## What is needed
Search the records below for the word "determine". Pull out each line that has it.

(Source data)
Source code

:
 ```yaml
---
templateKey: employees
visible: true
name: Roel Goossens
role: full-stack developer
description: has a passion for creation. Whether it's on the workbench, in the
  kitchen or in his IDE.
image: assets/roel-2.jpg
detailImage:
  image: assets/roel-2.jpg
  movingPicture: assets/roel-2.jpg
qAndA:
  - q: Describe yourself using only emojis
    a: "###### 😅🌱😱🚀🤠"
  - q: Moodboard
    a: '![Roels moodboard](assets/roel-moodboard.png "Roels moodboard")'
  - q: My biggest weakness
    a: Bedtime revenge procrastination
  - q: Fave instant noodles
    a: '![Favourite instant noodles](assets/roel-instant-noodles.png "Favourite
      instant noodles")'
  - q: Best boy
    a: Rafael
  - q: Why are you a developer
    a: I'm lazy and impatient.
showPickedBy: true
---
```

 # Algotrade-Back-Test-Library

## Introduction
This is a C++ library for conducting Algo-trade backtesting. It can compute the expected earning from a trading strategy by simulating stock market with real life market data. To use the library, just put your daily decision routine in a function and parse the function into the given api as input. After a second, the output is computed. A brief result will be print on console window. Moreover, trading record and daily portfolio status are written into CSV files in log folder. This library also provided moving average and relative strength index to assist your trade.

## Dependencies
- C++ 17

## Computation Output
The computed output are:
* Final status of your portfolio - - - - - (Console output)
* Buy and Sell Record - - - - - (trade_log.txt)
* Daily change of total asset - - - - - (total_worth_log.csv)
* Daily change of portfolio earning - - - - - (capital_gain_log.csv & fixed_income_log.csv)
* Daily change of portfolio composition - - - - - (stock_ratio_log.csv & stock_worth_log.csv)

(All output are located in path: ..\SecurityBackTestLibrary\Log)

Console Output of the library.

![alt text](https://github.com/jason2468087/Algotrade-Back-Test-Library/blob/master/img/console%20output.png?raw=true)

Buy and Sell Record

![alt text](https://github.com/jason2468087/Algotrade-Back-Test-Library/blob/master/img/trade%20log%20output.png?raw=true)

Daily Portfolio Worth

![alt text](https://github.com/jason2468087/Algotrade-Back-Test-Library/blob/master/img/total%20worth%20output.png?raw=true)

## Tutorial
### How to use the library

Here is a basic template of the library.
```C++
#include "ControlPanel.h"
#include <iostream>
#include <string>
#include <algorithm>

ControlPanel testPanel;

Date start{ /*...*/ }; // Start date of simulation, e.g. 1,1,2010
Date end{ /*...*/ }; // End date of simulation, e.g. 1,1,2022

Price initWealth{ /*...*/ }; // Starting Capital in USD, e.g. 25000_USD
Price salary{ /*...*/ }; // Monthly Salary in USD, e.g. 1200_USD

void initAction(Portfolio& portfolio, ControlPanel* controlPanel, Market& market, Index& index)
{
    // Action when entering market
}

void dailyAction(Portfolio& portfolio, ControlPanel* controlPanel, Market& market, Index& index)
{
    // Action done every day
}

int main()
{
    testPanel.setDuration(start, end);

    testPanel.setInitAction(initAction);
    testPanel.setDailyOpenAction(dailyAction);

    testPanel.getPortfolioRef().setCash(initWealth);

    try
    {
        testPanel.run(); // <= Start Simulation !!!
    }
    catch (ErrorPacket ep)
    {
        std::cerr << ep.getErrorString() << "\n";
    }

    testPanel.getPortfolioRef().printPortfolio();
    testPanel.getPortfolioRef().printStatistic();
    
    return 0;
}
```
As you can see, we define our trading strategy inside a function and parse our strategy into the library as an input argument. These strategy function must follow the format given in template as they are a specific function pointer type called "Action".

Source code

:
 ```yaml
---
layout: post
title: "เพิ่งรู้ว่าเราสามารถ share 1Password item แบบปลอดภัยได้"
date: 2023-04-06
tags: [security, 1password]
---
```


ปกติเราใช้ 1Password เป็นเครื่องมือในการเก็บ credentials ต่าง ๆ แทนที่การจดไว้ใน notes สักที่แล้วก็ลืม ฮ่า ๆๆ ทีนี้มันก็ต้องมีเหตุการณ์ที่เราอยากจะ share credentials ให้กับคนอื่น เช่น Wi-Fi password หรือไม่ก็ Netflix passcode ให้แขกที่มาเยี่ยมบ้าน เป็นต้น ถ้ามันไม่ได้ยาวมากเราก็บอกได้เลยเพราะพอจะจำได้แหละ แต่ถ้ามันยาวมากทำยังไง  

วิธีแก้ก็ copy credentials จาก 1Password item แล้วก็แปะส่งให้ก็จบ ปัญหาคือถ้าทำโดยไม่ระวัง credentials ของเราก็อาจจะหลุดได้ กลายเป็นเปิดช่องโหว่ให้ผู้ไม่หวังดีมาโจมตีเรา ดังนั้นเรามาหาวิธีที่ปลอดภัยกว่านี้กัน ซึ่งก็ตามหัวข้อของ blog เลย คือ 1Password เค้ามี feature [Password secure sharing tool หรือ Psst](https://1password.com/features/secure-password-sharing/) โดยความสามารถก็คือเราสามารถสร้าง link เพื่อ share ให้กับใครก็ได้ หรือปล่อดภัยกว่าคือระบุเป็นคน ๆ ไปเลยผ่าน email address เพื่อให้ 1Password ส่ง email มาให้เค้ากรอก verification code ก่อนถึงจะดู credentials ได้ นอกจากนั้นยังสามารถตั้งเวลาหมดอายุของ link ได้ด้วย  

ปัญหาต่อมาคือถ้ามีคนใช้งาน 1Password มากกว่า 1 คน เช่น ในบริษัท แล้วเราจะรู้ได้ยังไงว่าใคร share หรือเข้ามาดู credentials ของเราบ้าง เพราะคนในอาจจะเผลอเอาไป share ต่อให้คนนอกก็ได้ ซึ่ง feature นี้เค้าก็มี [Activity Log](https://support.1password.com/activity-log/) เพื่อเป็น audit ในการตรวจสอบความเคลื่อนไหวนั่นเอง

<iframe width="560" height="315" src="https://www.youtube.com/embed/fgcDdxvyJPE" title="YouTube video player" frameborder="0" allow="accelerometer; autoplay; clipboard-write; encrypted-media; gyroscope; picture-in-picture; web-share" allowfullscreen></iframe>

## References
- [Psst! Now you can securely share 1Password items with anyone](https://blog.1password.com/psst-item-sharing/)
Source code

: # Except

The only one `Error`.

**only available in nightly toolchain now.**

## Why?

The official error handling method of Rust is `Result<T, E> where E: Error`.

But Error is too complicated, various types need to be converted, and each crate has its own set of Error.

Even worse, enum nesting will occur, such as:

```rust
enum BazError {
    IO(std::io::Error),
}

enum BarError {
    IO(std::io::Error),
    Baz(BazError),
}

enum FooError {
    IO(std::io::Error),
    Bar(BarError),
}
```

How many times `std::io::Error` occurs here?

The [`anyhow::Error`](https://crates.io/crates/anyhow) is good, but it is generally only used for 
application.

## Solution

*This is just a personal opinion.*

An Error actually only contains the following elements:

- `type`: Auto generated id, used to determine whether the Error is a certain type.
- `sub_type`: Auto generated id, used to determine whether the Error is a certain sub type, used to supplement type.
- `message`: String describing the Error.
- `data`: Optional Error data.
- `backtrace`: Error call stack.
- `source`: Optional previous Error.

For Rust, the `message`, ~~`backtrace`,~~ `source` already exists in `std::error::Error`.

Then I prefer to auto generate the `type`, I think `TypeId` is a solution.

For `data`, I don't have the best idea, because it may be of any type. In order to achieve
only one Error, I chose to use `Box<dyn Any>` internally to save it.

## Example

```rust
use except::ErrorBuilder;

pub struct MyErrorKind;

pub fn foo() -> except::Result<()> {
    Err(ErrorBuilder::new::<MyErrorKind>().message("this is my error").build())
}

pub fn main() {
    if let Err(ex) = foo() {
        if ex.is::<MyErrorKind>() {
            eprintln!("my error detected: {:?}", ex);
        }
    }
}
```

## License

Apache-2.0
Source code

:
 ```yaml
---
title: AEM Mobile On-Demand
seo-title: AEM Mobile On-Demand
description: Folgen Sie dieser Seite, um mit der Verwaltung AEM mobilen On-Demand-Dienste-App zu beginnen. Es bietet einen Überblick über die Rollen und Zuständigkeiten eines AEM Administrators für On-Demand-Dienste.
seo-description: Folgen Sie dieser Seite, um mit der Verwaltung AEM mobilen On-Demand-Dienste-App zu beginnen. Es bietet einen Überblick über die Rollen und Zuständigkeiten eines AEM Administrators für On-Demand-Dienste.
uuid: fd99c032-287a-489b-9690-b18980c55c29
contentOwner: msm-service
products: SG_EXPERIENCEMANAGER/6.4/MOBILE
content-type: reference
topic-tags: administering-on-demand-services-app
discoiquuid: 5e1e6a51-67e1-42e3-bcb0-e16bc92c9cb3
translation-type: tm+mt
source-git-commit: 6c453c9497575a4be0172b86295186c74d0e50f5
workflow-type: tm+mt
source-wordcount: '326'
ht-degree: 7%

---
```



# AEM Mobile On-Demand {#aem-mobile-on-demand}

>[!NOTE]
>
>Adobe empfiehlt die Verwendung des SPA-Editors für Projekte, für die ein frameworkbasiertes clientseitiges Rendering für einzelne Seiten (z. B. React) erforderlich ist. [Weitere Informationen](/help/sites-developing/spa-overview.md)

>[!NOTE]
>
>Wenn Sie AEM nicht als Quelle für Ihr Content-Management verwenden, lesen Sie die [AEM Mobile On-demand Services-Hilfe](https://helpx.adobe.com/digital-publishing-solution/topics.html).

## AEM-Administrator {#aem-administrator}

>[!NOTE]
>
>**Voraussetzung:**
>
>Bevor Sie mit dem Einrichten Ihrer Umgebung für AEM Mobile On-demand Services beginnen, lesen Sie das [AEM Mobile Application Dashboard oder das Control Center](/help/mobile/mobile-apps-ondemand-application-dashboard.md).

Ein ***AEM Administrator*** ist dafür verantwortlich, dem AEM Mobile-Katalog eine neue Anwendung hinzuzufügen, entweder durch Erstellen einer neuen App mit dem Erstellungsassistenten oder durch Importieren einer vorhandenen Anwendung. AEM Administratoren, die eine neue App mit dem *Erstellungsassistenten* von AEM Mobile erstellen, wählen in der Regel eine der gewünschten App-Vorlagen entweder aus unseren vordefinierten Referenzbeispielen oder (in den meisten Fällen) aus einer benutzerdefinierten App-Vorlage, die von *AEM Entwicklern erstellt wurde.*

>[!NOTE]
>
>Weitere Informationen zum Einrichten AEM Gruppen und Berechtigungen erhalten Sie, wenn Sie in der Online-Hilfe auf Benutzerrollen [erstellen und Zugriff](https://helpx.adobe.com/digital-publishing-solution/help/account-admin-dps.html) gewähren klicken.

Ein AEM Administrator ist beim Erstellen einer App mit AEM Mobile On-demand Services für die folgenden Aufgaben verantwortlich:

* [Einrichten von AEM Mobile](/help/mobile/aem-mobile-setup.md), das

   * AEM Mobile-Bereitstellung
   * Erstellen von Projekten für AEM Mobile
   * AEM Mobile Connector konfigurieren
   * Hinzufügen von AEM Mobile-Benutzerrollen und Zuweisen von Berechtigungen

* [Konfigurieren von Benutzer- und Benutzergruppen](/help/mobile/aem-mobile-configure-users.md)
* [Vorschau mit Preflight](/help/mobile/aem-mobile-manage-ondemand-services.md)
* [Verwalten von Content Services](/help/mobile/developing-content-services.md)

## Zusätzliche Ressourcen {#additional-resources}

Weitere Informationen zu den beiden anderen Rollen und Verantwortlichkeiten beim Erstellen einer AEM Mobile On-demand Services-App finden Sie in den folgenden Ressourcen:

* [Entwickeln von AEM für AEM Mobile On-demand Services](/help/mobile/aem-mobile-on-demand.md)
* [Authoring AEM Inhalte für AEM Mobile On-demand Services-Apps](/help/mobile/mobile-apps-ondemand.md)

## Problem solution
- `type`: Auto generated id, used to determine whether the Error is a certain type.
- `sub_type`: Auto generated id, used to determine whether the Error is a certain sub type, used to supplement type.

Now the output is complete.